Chinese President Jiang Zemin is visiting the United States. The high point of the trip is a stop at President George W. Bush’s Crawford, Texas, ranch, where the two men will indulge in summit rituals. The presidents will probably spend more time eating barbecue and posing for photographs than they will talk business. Nonetheless, the summit is important: There are pressing issues on the agenda. More significant, the meeting will help keep the Sino-U.S. relationship on its current trajectory. After a difficult start, bilateral relations between the two countries are as good as they have ever been. The challenge is maintaining that positive relationship as the two countries grapple with important international issues.
Until a month or so ago, the main purpose of this week’s visit was to reward Mr. Jiang for his efforts on behalf of the U.S.-China relationship. The Crawford invitation was a particularly prized possession: They are issued only to Mr. Bush’s closest “friends” and allies. Mr. Jiang’s visit puts him in an elite group with British Prime Minister Tony Blair and Russian President Vladimir Putin.
The symbolism is especially important as Mr. Jiang prepares to exit the Chinese political scene. China’s National Party Congress was moved back so that he could visit the U.S. while still wearing the hats of president and Communist Party secretary general. And hats are important: This visit to Texas will recall former supreme leader Deng Xiaoping’s famous trip to Texas in 1989, when he was photographed wearing a cowboy hat. The lineage is important for Mr. Jiang, who is eager to claim his place in China’s political hierarchy with Mao Zedong and Deng. In more concrete terms, one of the key features of his legacy will be the effort to put relations with the U.S. back on track after the Tiananmen killings of 1989.

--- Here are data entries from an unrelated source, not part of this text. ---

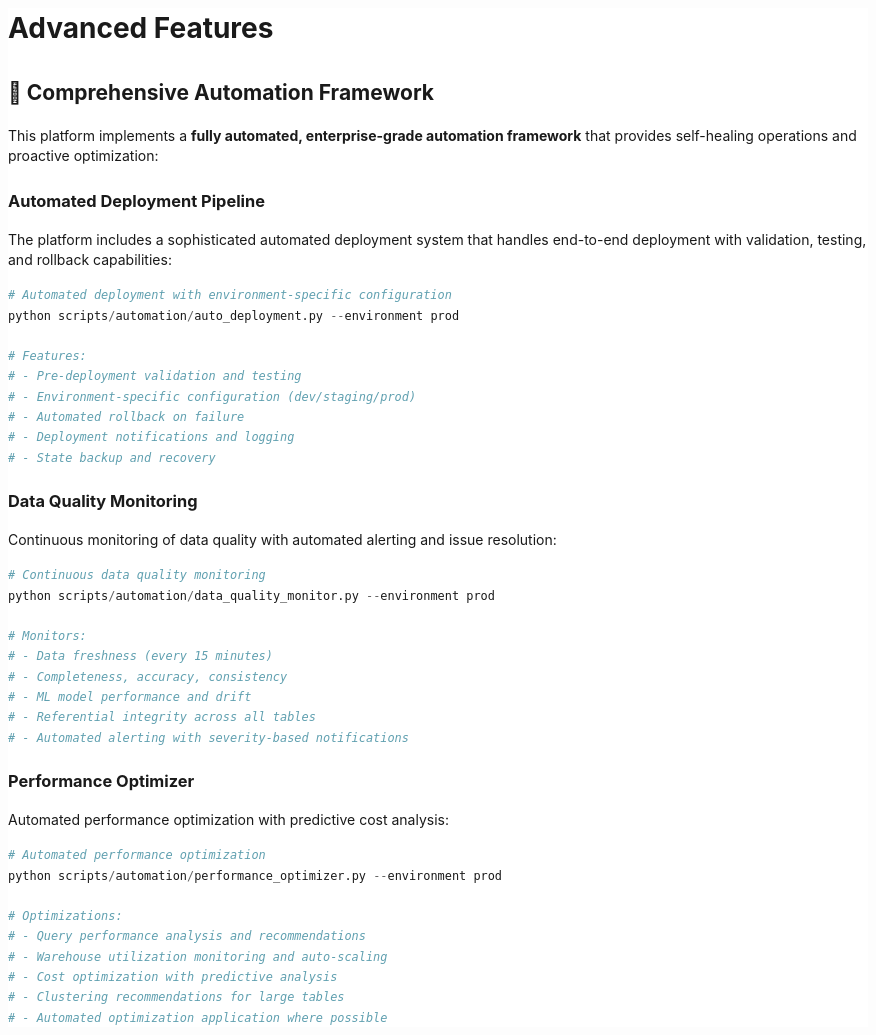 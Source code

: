 # Advanced Features

## 🤖 Comprehensive Automation Framework

This platform implements a **fully automated, enterprise-grade automation framework** that provides self-healing operations and proactive optimization:

### **Automated Deployment Pipeline**

The platform includes a sophisticated automated deployment system that handles end-to-end deployment with validation, testing, and rollback capabilities:

```python
# Automated deployment with environment-specific configuration
python scripts/automation/auto_deployment.py --environment prod

# Features:
# - Pre-deployment validation and testing
# - Environment-specific configuration (dev/staging/prod)
# - Automated rollback on failure
# - Deployment notifications and logging
# - State backup and recovery
```

### **Data Quality Monitoring**

Continuous monitoring of data quality with automated alerting and issue resolution:

```python
# Continuous data quality monitoring
python scripts/automation/data_quality_monitor.py --environment prod

# Monitors:
# - Data freshness (every 15 minutes)
# - Completeness, accuracy, consistency
# - ML model performance and drift
# - Referential integrity across all tables
# - Automated alerting with severity-based notifications
```

### **Performance Optimizer**

Automated performance optimization with predictive cost analysis:

```python
# Automated performance optimization
python scripts/automation/performance_optimizer.py --environment prod

# Optimizations:
# - Query performance analysis and recommendations
# - Warehouse utilization monitoring and auto-scaling
# - Cost optimization with predictive analysis
# - Clustering recommendations for large tables
# - Automated optimization application where possible
```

Contrary to most expectations, he has succeeded. After a rocky start last year, Mr. Jiang seems to have established a positive working relationship with Mr. Bush. Last year’s EP-3 incident, which involved the collision of a U.S. reconnaissance plane and a Chinese jet fighter, alerted each government to the potential dangers of a confrontational approach to the other. The terrorist attacks of Sept. 11 provided China with an opportunity to reach out — Mr. Jiang was one of the first world leaders to contact Mr. Bush — and Mr. Bush responded. The U.S. president has since made two visits to China and tried to draw China into a strategic dialogue. That effort is still only beginning, but the two countries have enough shared interests to be optimistic about the eventual results.
The two men’s 90-minute discussion will try to find that common ground. High on the agenda will be Iraq and North Korea. In both cases, Mr. Bush will attempt to win Chinese support for his position. He wants a tough U.N. Security Council resolution that will force Iraqi President Saddam Hussein to open his country to international weapons inspectors. While Mr. Jiang has reservations about giving the United Nations too much power to intervene in a nation’s affairs, he is also worried about maintaining the authority of the world body — especially if the alternative is a U.S. government flexing its muscles. Mr. Bush will argue that Mr. Hussein poses a threat both to the U.N. and to regional security. In truth, China’s main concern is not being isolated in world councils; it will not veto a tough U.N. resolution against Iraq, but it is also unlikely to press for strong action. Quiet support will make Mr. Bush happy.
North Korean proliferation poses a different problem because it would have strategic implications for Northeast Asia. China does not want another nuclear power in the neighborhood, but it also does not want to see a hard line that might provoke North Korea and trigger instability. China is reported to have influence in Pyongyang, and Mr. Bush will ask Mr. Jiang to use it to get North Korea to comply with its nuclear agreements. The U.S. preference for a diplomatic solution to the problem will make it easier for China to support the U.S. line.
There will be other issues on the agenda. Counterterrorism cooperation, which has been the backbone of the current rapprochement, will be applauded and pursued. Taiwan, human rights and proliferation will also be mentioned. Given the overall tone of the meeting — positive and forward-looking — they are unlikely to get a lot of time or attention.
The new positive tone to the U.S.-China relationship should be nurtured. The two countries are too big and too important to regional peace and stability to be at odds for long. The prospect of a good working relationship does not pose a threat to U.S. relations with Japan. In fact, Tokyo should seize this opportunity to move forward with relations with Beijing. The Japan-U.S. security treaty makes a trilateral dialogue essential.